WORK TASK:
Your copy should match the entries exactly, with the pictures left out.

Document images with source code
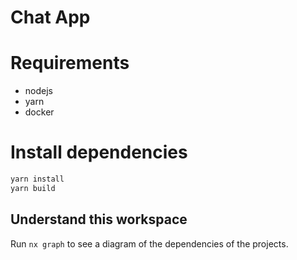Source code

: # Chat App

# Requirements

- nodejs
- yarn
- docker

# Install dependencies

```bash
yarn install
yarn build
```

## Understand this workspace

Run `nx graph` to see a diagram of the dependencies of the projects.

<!-- STUFF TO DO -->
<!-- Add e2e tests -->
<!-- Improve the readme -->
<!-- Deploy new features -->
<!-- Refactor bad code (end of the project) -->
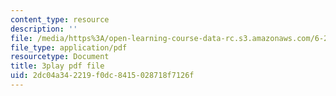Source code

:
 ```yaml
---
content_type: resource
description: ''
file: /media/https%3A/open-learning-course-data-rc.s3.amazonaws.com/6-262-discrete-stochastic-processes-spring-2011/2dc04a342219f0dc8415028718f7126f_mNGVkKeMUtc.pdf
file_type: application/pdf
resourcetype: Document
title: 3play pdf file
uid: 2dc04a34-2219-f0dc-8415-028718f7126f
---
```

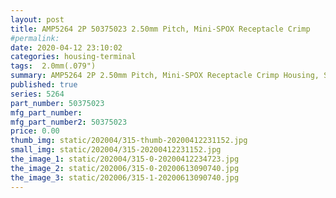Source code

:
 ```yaml
---
layout: post
title: AMP5264 2P 50375023 2.50mm Pitch, Mini-SPOX Receptacle Crimp
#permalink: 
date: 2020-04-12 23:10:02
categories: housing-terminal
tags:  2.0mm(.079")
summary: AMP5264 2P 2.50mm Pitch, Mini-SPOX Receptacle Crimp Housing, Single Row, Friction Lock, 2 Circuits, Natural
published: true 
series: 5264
part_number: 50375023
mfg_part_number: 
mfg_part_number2: 50375023
price: 0.00
thumb_img: static/202004/315-thumb-20200412231152.jpg
small_img: static/202004/315-20200412231152.jpg
the_image_1: static/202004/315-0-20200412234723.jpg
the_image_2: static/202006/315-0-20200613090740.jpg
the_image_3: static/202006/315-1-20200613090740.jpg
---
```



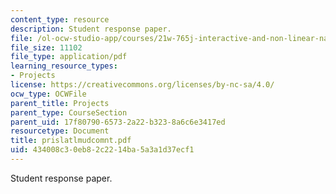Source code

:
 ```yaml
---
content_type: resource
description: Student response paper.
file: /ol-ocw-studio-app/courses/21w-765j-interactive-and-non-linear-narrative-theory-and-practice-spring-2004/434008c30eb82c2214ba5a3a1d37ecf1_prislatlmudcomnt.pdf
file_size: 11102
file_type: application/pdf
learning_resource_types:
- Projects
license: https://creativecommons.org/licenses/by-nc-sa/4.0/
ocw_type: OCWFile
parent_title: Projects
parent_type: CourseSection
parent_uid: 17f80790-6573-2a22-b323-8a6c6e3417ed
resourcetype: Document
title: prislatlmudcomnt.pdf
uid: 434008c3-0eb8-2c22-14ba-5a3a1d37ecf1
---
```

Student response paper.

WRITTEN RESPONSE:
Source code

: # Chat App

# Requirements

- nodejs
- yarn
- docker

# Install dependencies

```bash
yarn install
yarn build
```

## Understand this workspace

Run `nx graph` to see a diagram of the dependencies of the projects.

<!-- STUFF TO DO -->
<!-- Add e2e tests -->
<!-- Improve the readme -->
<!-- Deploy new features -->
<!-- Refactor bad code (end of the project) -->
Source code

:
 ```yaml
---
content_type: resource
description: ''
file: /media/https%3A/open-learning-course-data-rc.s3.amazonaws.com/6-262-discrete-stochastic-processes-spring-2011/2dc04a342219f0dc8415028718f7126f_mNGVkKeMUtc.pdf
file_type: application/pdf
resourcetype: Document
title: 3play pdf file
uid: 2dc04a34-2219-f0dc-8415-028718f7126f
---
```

Source code

:
 ```yaml
---
layout: post
title: AMP5264 2P 50375023 2.50mm Pitch, Mini-SPOX Receptacle Crimp
#permalink: 
date: 2020-04-12 23:10:02
categories: housing-terminal
tags:  2.0mm(.079")
summary: AMP5264 2P 2.50mm Pitch, Mini-SPOX Receptacle Crimp Housing, Single Row, Friction Lock, 2 Circuits, Natural
published: true 
series: 5264
part_number: 50375023
mfg_part_number: 
mfg_part_number2: 50375023
price: 0.00
thumb_img: static/202004/315-thumb-20200412231152.jpg
small_img: static/202004/315-20200412231152.jpg
the_image_1: static/202004/315-0-20200412234723.jpg
the_image_2: static/202006/315-0-20200613090740.jpg
the_image_3: static/202006/315-1-20200613090740.jpg
---
```



Source code

:
 ```yaml
---
content_type: resource
description: Student response paper.
file: /ol-ocw-studio-app/courses/21w-765j-interactive-and-non-linear-narrative-theory-and-practice-spring-2004/434008c30eb82c2214ba5a3a1d37ecf1_prislatlmudcomnt.pdf
file_size: 11102
file_type: application/pdf
learning_resource_types:
- Projects
license: https://creativecommons.org/licenses/by-nc-sa/4.0/
ocw_type: OCWFile
parent_title: Projects
parent_type: CourseSection
parent_uid: 17f80790-6573-2a22-b323-8a6c6e3417ed
resourcetype: Document
title: prislatlmudcomnt.pdf
uid: 434008c3-0eb8-2c22-14ba-5a3a1d37ecf1
---
```

Student response paper.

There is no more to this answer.